* DATA SUPPLIED:
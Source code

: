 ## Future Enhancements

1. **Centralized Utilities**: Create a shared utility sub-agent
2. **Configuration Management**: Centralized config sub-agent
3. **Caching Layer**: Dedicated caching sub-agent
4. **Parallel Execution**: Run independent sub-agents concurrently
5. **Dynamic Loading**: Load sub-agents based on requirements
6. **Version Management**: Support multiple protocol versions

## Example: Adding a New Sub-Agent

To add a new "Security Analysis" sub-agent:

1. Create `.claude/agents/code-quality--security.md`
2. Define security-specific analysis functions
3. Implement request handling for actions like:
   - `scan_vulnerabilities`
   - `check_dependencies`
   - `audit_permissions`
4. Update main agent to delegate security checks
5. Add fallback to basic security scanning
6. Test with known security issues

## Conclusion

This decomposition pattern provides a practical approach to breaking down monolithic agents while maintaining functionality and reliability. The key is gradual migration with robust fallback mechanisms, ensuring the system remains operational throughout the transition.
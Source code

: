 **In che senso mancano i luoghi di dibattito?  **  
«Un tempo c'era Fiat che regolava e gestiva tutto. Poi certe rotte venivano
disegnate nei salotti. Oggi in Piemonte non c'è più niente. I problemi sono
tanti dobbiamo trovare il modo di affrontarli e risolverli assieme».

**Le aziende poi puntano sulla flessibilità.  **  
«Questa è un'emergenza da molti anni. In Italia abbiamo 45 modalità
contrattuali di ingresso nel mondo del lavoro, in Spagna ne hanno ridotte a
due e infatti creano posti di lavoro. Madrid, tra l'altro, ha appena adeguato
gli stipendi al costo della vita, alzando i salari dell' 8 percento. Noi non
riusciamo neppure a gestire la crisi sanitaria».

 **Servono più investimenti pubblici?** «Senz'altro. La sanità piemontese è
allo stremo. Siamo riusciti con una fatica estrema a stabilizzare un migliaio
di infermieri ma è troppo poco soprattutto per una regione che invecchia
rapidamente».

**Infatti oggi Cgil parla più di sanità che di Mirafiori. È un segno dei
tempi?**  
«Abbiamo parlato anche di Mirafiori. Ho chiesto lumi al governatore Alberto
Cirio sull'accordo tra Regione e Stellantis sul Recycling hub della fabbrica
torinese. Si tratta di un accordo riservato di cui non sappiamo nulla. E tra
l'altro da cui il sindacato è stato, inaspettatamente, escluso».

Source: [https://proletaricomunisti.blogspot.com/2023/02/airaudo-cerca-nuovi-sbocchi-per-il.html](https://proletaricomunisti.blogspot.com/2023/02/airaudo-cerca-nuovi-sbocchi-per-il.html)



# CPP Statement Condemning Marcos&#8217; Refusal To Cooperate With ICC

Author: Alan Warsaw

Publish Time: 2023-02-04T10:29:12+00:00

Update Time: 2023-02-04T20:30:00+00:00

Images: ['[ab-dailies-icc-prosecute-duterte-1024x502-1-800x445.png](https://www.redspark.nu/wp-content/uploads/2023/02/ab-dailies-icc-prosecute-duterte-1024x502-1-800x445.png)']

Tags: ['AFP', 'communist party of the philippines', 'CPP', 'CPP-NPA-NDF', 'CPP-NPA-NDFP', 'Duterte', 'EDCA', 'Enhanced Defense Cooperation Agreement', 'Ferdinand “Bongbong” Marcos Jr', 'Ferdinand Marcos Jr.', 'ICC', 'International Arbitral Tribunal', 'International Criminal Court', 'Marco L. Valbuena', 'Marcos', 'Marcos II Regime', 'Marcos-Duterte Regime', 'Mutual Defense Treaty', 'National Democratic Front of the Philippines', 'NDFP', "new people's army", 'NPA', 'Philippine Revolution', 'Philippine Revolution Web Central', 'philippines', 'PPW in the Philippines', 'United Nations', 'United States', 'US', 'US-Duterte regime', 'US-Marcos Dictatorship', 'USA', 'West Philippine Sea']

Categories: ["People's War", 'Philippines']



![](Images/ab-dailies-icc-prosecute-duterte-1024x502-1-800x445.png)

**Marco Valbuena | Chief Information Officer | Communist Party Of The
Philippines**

* ASSIGNMENT:
Please make an exact copy of the lines above from the line with "1. **Centralized Utilities**: Create" through the line with "contrattuali di ingresso", both ends included.

* TASK ANSWER:
1. **Centralized Utilities**: Create a shared utility sub-agent
2. **Configuration Management**: Centralized config sub-agent
3. **Caching Layer**: Dedicated caching sub-agent
4. **Parallel Execution**: Run independent sub-agents concurrently
5. **Dynamic Loading**: Load sub-agents based on requirements
6. **Version Management**: Support multiple protocol versions

## Example: Adding a New Sub-Agent

To add a new "Security Analysis" sub-agent:

1. Create `.claude/agents/code-quality--security.md`
2. Define security-specific analysis functions
3. Implement request handling for actions like:
   - `scan_vulnerabilities`
   - `check_dependencies`
   - `audit_permissions`
4. Update main agent to delegate security checks
5. Add fallback to basic security scanning
6. Test with known security issues

## Conclusion

This decomposition pattern provides a practical approach to breaking down monolithic agents while maintaining functionality and reliability. The key is gradual migration with robust fallback mechanisms, ensuring the system remains operational throughout the transition.
Source code

: **In che senso mancano i luoghi di dibattito?  **  
«Un tempo c'era Fiat che regolava e gestiva tutto. Poi certe rotte venivano
disegnate nei salotti. Oggi in Piemonte non c'è più niente. I problemi sono
tanti dobbiamo trovare il modo di affrontarli e risolverli assieme».

**Le aziende poi puntano sulla flessibilità.  **  
«Questa è un'emergenza da molti anni. In Italia abbiamo 45 modalità
contrattuali di ingresso nel mondo del lavoro, in Spagna ne hanno ridotte a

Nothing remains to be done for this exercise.